→ **Assigned task**
Select every line below containing the word "emph".

→ **Records provided**
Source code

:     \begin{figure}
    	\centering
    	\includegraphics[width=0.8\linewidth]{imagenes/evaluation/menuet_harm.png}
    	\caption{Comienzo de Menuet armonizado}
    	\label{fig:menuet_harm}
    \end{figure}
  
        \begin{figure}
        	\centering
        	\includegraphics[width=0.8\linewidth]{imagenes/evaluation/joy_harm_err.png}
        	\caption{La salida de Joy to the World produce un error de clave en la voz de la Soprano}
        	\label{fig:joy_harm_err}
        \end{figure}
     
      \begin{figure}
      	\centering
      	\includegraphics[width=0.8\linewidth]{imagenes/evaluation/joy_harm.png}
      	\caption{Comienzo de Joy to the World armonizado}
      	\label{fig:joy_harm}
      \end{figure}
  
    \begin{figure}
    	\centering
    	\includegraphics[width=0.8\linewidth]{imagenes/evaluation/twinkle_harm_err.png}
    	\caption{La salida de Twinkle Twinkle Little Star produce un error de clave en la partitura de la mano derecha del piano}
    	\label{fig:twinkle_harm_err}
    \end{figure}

---

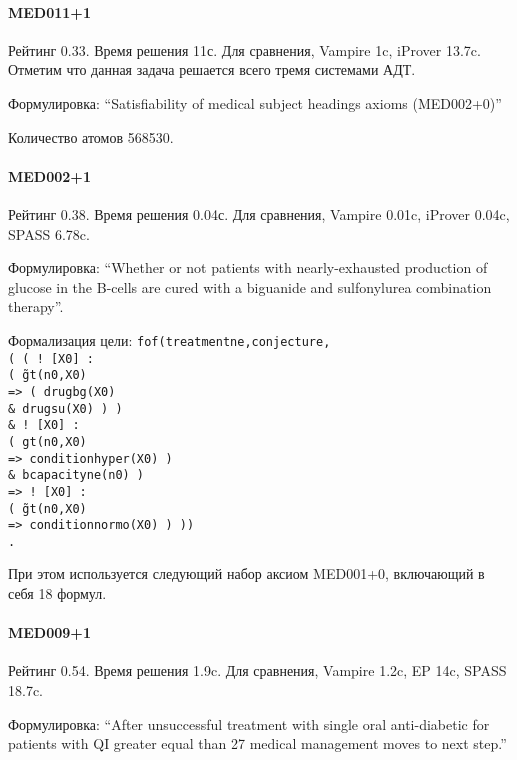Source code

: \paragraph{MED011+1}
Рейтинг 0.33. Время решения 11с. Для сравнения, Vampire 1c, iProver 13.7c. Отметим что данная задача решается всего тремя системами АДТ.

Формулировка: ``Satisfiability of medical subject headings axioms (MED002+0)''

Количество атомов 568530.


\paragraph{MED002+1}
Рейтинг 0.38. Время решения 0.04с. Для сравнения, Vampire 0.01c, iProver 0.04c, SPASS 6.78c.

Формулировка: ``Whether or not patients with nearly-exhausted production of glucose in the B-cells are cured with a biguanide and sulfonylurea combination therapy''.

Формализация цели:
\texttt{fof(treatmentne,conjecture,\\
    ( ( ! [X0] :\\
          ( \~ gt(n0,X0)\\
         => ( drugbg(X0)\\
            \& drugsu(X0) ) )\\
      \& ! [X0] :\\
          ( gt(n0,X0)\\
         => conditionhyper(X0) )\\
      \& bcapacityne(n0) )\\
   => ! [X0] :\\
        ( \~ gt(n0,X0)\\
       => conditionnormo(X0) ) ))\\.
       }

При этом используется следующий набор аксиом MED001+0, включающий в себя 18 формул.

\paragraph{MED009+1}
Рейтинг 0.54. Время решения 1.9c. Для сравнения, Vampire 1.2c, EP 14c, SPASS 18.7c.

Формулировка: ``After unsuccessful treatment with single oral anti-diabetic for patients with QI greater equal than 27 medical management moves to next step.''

* * *

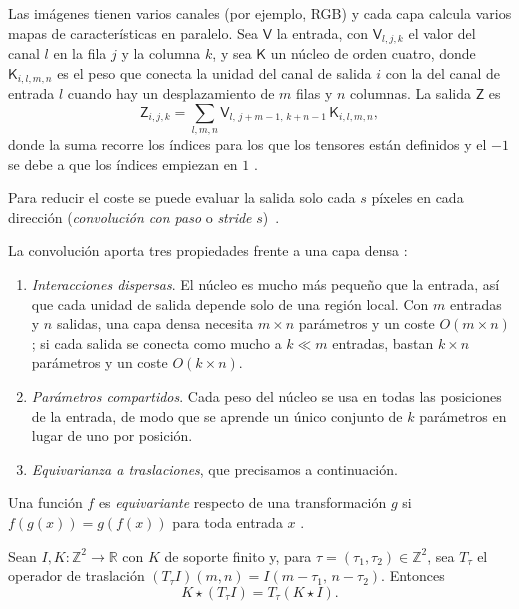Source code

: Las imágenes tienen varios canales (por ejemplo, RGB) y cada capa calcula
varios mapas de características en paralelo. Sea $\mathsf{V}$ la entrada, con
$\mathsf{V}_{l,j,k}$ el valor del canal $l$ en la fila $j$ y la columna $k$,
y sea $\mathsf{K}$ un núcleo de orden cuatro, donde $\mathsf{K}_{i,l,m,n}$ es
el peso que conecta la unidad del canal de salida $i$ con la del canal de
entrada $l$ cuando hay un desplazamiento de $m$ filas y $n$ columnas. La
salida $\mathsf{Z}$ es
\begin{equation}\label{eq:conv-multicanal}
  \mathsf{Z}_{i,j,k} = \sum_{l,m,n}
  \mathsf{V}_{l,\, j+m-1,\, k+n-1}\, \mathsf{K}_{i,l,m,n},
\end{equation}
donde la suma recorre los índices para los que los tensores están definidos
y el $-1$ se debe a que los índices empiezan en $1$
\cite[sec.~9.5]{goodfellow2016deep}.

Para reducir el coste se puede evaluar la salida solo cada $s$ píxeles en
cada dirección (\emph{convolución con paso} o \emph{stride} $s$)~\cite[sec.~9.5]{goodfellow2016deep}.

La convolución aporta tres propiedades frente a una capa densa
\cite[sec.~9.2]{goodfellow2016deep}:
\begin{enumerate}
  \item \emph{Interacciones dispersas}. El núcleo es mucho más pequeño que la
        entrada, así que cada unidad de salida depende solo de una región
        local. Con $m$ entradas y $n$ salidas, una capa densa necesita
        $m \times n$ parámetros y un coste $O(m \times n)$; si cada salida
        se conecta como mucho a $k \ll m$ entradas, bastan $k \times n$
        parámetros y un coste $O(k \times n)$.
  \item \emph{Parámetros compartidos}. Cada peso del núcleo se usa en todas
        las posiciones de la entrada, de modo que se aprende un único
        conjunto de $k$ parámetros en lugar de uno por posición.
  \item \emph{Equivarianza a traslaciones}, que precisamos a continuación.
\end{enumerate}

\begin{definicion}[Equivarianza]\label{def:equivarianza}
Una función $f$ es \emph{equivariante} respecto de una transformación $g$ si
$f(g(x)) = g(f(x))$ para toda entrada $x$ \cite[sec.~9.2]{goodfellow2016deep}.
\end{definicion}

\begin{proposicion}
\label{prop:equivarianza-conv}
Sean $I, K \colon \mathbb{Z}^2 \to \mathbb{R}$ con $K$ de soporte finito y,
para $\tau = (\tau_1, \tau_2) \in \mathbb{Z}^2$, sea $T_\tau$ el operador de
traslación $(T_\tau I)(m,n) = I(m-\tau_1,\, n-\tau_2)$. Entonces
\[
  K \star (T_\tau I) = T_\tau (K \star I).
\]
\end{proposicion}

→ **Solution to the problem**
cada dirección (\emph{convolución con paso} o \emph{stride} $s$)~\cite[sec.~9.5]{goodfellow2016deep}.
  \item \emph{Interacciones dispersas}. El núcleo es mucho más pequeño que la
  \item \emph{Parámetros compartidos}. Cada peso del núcleo se usa en todas
  \item \emph{Equivarianza a traslaciones}, que precisamos a continuación.
Una función $f$ es \emph{equivariante} respecto de una transformación $g$ si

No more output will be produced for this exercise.